The champion letter writer in Weird Tales was the so-called "Big Name Fan" Jack Darrow, a Chicagoan referred to more than once as a "letterhack." And he did hack out a few letters, 35 to Weird Tales, six to Oriental Stories, and three to The Magic Carpet Magazine. Next is the unknown B.M Reynolds with 33. If B.M. was a man, then the most prolific of women correspondents was Gertrude Hemken, nicknamed Trudy. Another Chicagoan, Gertrude Hemken wrote 32 letters published in the magazine. In his book The Weird Tales Story, Robert Weinberg described them as "disjointed patches of baby talk nonsense." Nonetheless, they and she were popular. (1) As for authors of stories, Henry Kuttner (28) and Robert Bloch (26) were on top.
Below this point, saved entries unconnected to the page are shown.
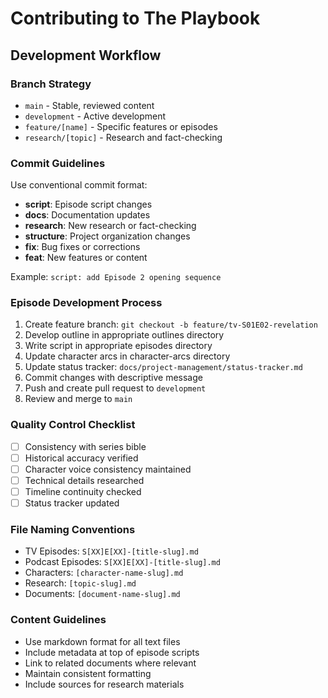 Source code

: # Contributing to The Playbook

## Development Workflow

### Branch Strategy
- `main` - Stable, reviewed content
- `development` - Active development
- `feature/[name]` - Specific features or episodes
- `research/[topic]` - Research and fact-checking

### Commit Guidelines

Use conventional commit format:
- **script**: Episode script changes
- **docs**: Documentation updates
- **research**: New research or fact-checking
- **structure**: Project organization changes
- **fix**: Bug fixes or corrections
- **feat**: New features or content

Example: `script: add Episode 2 opening sequence`

### Episode Development Process

1. Create feature branch: `git checkout -b feature/tv-S01E02-revelation`
2. Develop outline in appropriate outlines directory
3. Write script in appropriate episodes directory
4. Update character arcs in character-arcs directory
5. Update status tracker: `docs/project-management/status-tracker.md`
6. Commit changes with descriptive message
7. Push and create pull request to `development`
8. Review and merge to `main`

### Quality Control Checklist

- [ ] Consistency with series bible
- [ ] Historical accuracy verified
- [ ] Character voice consistency maintained
- [ ] Technical details researched
- [ ] Timeline continuity checked
- [ ] Status tracker updated

### File Naming Conventions

- TV Episodes: `S[XX]E[XX]-[title-slug].md`
- Podcast Episodes: `S[XX]E[XX]-[title-slug].md`
- Characters: `[character-name-slug].md`
- Research: `[topic-slug].md`
- Documents: `[document-name-slug].md`

### Content Guidelines

- Use markdown format for all text files
- Include metadata at top of episode scripts
- Link to related documents where relevant
- Maintain consistent formatting
- Include sources for research materials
Tom Cockcroft has compiled a list of letter writers to Weird Tales, published on the FictionMags website. That list is the source for my list. Once again, if my count is wrong, the fault is mine alone. If my count is correct, it's only as good as my source.
Who Wrote the Most Letters in Weird Tales?
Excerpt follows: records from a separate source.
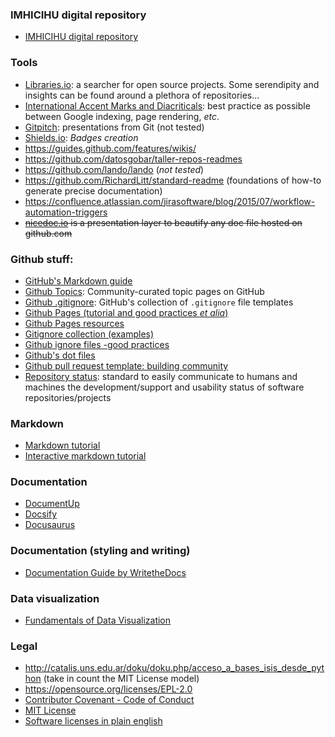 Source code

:### IMHICIHU digital repository
* [IMHICIHU digital repository](https://bitbucket.org/digital_repository/imhicihu-digital-repository/downloads/)

### Tools
* [Libraries.io](https://libraries.io/): a searcher for open source projects. Some serendipity and insights can be found around a plethora of repositories...
* [International Accent Marks and Diacriticals](http://www.starr.net/is/type/htmlcodes.html): best practice as possible between Google indexing, page rendering, _etc_.
* [Gitpitch](https://gitpitch.com/): presentations from Git (not tested)
* [Shields.io](https://shields.io/#/): _Badges creation_
* https://guides.github.com/features/wikis/
* https://github.com/datosgobar/taller-repos-readmes
* https://github.com/lando/lando (_not tested_)
* https://github.com/RichardLitt/standard-readme  (foundations of how-to generate precise documentation)
* https://confluence.atlassian.com/jirasoftware/blog/2015/07/workflow-automation-triggers
* ~~[nicedoc.io](https://github.com/IBM/nicedoc.io) is a presentation layer to beautify any doc file hosted on github.com~~

### Github stuff:
* [GitHub's Markdown guide](https://guides.github.com/features/mastering-markdown/)
* [Github Topics](https://github.com/github/explore): Community-curated topic pages on GitHub
* [Github .gitignore](https://github.com/github/gitignore): GitHub's collection of `.gitignore` file templates
* [Github Pages (tutorial and good practices *et alia*)](http://jmcglone.com/guides/github-pages/)
* [Github Pages resources](https://github.com/jekyll/jekyll/blob/master/docs/_docs/resources.md#useful-guides)
* [Gitignore collection (examples)](https://github.com/github/gitignore)
* [Github ignore files -good practices](https://help.github.com/ignore-files/)
* [Github's dot files](https://dotfiles.github.io/)
* [Github pull request template: building community](https://help.github.com/en/github/building-a-strong-community/creating-a-pull-request-template-for-your-repository)
* [Repository status](https://www.repostatus.org/): standard to easily communicate to humans and machines the development/support and usability status of software repositories/projects

### Markdown
* [Markdown tutorial](https://www.markdowntutorial.com/)
* [Interactive markdown tutorial](https://commonmark.org/help/tutorial/)

### Documentation 
* [DocumentUp](https://documentup.com)
* [Docsify](https://docsify.js.org/#/) 
* [Docusaurus](https://docusaurus.io/)

### Documentation (styling and writing)
* [Documentation Guide by WritetheDocs](http://www.writethedocs.org/guide/)

### Data visualization
* [Fundamentals of Data Visualization](https://serialmentor.com/dataviz/)

### Legal
* http://catalis.uns.edu.ar/doku/doku.php/acceso_a_bases_isis_desde_python   (take in count the MIT License model)
* https://opensource.org/licenses/EPL-2.0
* [Contributor Covenant - Code of Conduct](https://www.contributor-covenant.org/)
* [MIT License](https://github.com/remy/mit-license)
* [Software licenses in plain english](https://tldrlegal.com/)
1. Jack Darrow, 35 letters
2. B.M. Reynolds, 33
3. Gertrude Hemken, 32
4. Donald Allgeier, 29
5. Henry Kuttner, 28
6. Robert Bloch, 26
7. Julius Hopkins, 25
8. (tie) Alvin V. Pershing, 21
8. (tie) Seabury Quinn, 21
9. Clark Ashton Smith, 20
10. John V. Baltadonis, 19
11. (tie) Robert A. Madle, 17
11. (tie) E. Hoffman Price, 17
12. Manly Wade Wellman, 16
13. Caroline Ferber, 15
14. (tie) E.L. Mangshoel, 14
14. (tie) John Wasso, 14
15. Robert Leonard Russell, 13
16. (tie) H.P. Lovecraft, 12
16. (tie) J. Vernon Shea, 12
17. August Derleth, 11 letters on his own, plus 1 with another correspondent
18. Six correspondents tied with 11 letters each
Robert E. Howard by the way had nine letters published in Weird Tales.
(1) In doing research for this posting, I came upon speculation that Gertrude Hemken and Caroline Ferber were the same person. If that's true, then Gertrude would be the top writer of letters in Weird Tales.
The heading for "The Eyrie," the long-running letters column of Weird Tales, drawn by Andrew Brosnatch and used for years after he was no longer associated with the magazine.